# Exercise instructions
Each line that includes the word "잠브로타" should be copied from the records.

Provided information below:

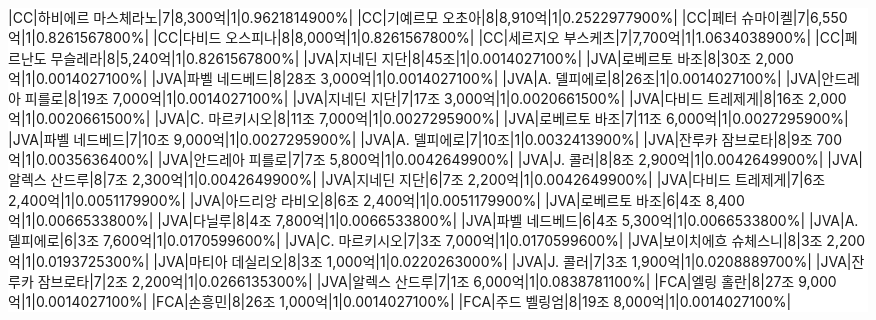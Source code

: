 |CC|하비에르 마스체라노|7|8,300억|1|0.9621814900%|
|CC|기예르모 오초아|8|8,910억|1|0.2522977900%|
|CC|페터 슈마이켈|7|6,550억|1|0.8261567800%|
|CC|다비드 오스피나|8|8,000억|1|0.8261567800%|
|CC|세르지오 부스케츠|7|7,700억|1|1.0634038900%|
|CC|페르난도 무슬레라|8|5,240억|1|0.8261567800%|
|JVA|지네딘 지단|8|45조|1|0.0014027100%|
|JVA|로베르토 바조|8|30조 2,000억|1|0.0014027100%|
|JVA|파벨 네드베드|8|28조 3,000억|1|0.0014027100%|
|JVA|A. 델피에로|8|26조|1|0.0014027100%|
|JVA|안드레아 피를로|8|19조 7,000억|1|0.0014027100%|
|JVA|지네딘 지단|7|17조 3,000억|1|0.0020661500%|
|JVA|다비드 트레제게|8|16조 2,000억|1|0.0020661500%|
|JVA|C. 마르키시오|8|11조 7,000억|1|0.0027295900%|
|JVA|로베르토 바조|7|11조 6,000억|1|0.0027295900%|
|JVA|파벨 네드베드|7|10조 9,000억|1|0.0027295900%|
|JVA|A. 델피에로|7|10조|1|0.0032413900%|
|JVA|잔루카 잠브로타|8|9조 700억|1|0.0035636400%|
|JVA|안드레아 피를로|7|7조 5,800억|1|0.0042649900%|
|JVA|J. 콜러|8|8조 2,900억|1|0.0042649900%|
|JVA|알렉스 산드루|8|7조 2,300억|1|0.0042649900%|
|JVA|지네딘 지단|6|7조 2,200억|1|0.0042649900%|
|JVA|다비드 트레제게|7|6조 2,400억|1|0.0051179900%|
|JVA|아드리앙 라비오|8|6조 2,400억|1|0.0051179900%|
|JVA|로베르토 바조|6|4조 8,400억|1|0.0066533800%|
|JVA|다닐루|8|4조 7,800억|1|0.0066533800%|
|JVA|파벨 네드베드|6|4조 5,300억|1|0.0066533800%|
|JVA|A. 델피에로|6|3조 7,600억|1|0.0170599600%|
|JVA|C. 마르키시오|7|3조 7,000억|1|0.0170599600%|
|JVA|보이치에흐 슈체스니|8|3조 2,200억|1|0.0193725300%|
|JVA|마티아 데실리오|8|3조 1,000억|1|0.0220263000%|
|JVA|J. 콜러|7|3조 1,900억|1|0.0208889700%|
|JVA|잔루카 잠브로타|7|2조 2,200억|1|0.0266135300%|
|JVA|알렉스 산드루|7|1조 6,000억|1|0.0838781100%|
|FCA|엘링 홀란|8|27조 9,000억|1|0.0014027100%|
|FCA|손흥민|8|26조 1,000억|1|0.0014027100%|
|FCA|주드 벨링엄|8|19조 8,000억|1|0.0014027100%|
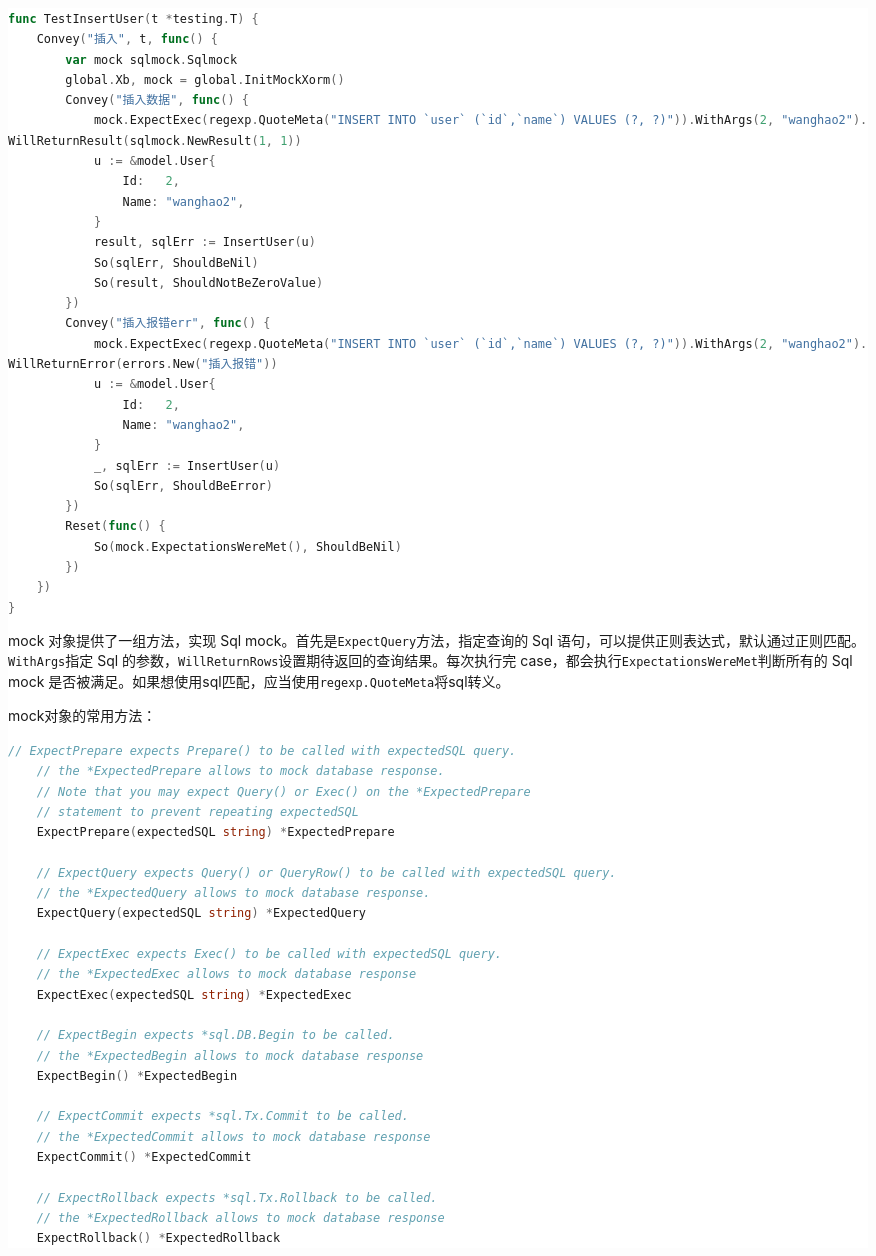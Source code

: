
 ```go
func TestInsertUser(t *testing.T) {
	Convey("插入", t, func() {
		var mock sqlmock.Sqlmock
		global.Xb, mock = global.InitMockXorm()
		Convey("插入数据", func() {
			mock.ExpectExec(regexp.QuoteMeta("INSERT INTO `user` (`id`,`name`) VALUES (?, ?)")).WithArgs(2, "wanghao2").WillReturnResult(sqlmock.NewResult(1, 1))
			u := &model.User{
				Id:   2,
				Name: "wanghao2",
			}
			result, sqlErr := InsertUser(u)
			So(sqlErr, ShouldBeNil)
			So(result, ShouldNotBeZeroValue)
		})
		Convey("插入报错err", func() {
			mock.ExpectExec(regexp.QuoteMeta("INSERT INTO `user` (`id`,`name`) VALUES (?, ?)")).WithArgs(2, "wanghao2").WillReturnError(errors.New("插入报错"))
			u := &model.User{
				Id:   2,
				Name: "wanghao2",
			}
			_, sqlErr := InsertUser(u)
			So(sqlErr, ShouldBeError)
		})
		Reset(func() {
			So(mock.ExpectationsWereMet(), ShouldBeNil)
		})
	})
}
```

mock 对象提供了一组方法，实现 Sql mock。首先是`ExpectQuery`方法，指定查询的 Sql 语句，可以提供正则表达式，默认通过正则匹配。`WithArgs`指定 Sql 的参数，`WillReturnRows`设置期待返回的查询结果。每次执行完 case，都会执行`ExpectationsWereMet`判断所有的 Sql mock 是否被满足。如果想使用sql匹配，应当使用`regexp.QuoteMeta`将sql转义。

mock对象的常用方法：

```go
// ExpectPrepare expects Prepare() to be called with expectedSQL query.
	// the *ExpectedPrepare allows to mock database response.
	// Note that you may expect Query() or Exec() on the *ExpectedPrepare
	// statement to prevent repeating expectedSQL
	ExpectPrepare(expectedSQL string) *ExpectedPrepare

	// ExpectQuery expects Query() or QueryRow() to be called with expectedSQL query.
	// the *ExpectedQuery allows to mock database response.
	ExpectQuery(expectedSQL string) *ExpectedQuery

	// ExpectExec expects Exec() to be called with expectedSQL query.
	// the *ExpectedExec allows to mock database response
	ExpectExec(expectedSQL string) *ExpectedExec

	// ExpectBegin expects *sql.DB.Begin to be called.
	// the *ExpectedBegin allows to mock database response
	ExpectBegin() *ExpectedBegin

	// ExpectCommit expects *sql.Tx.Commit to be called.
	// the *ExpectedCommit allows to mock database response
	ExpectCommit() *ExpectedCommit

	// ExpectRollback expects *sql.Tx.Rollback to be called.
	// the *ExpectedRollback allows to mock database response
	ExpectRollback() *ExpectedRollback
```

End of Provided information.

# Result of this task
|JVA|잔루카 잠브로타|8|9조 700억|1|0.0035636400%|
|JVA|잔루카 잠브로타|7|2조 2,200억|1|0.0266135300%|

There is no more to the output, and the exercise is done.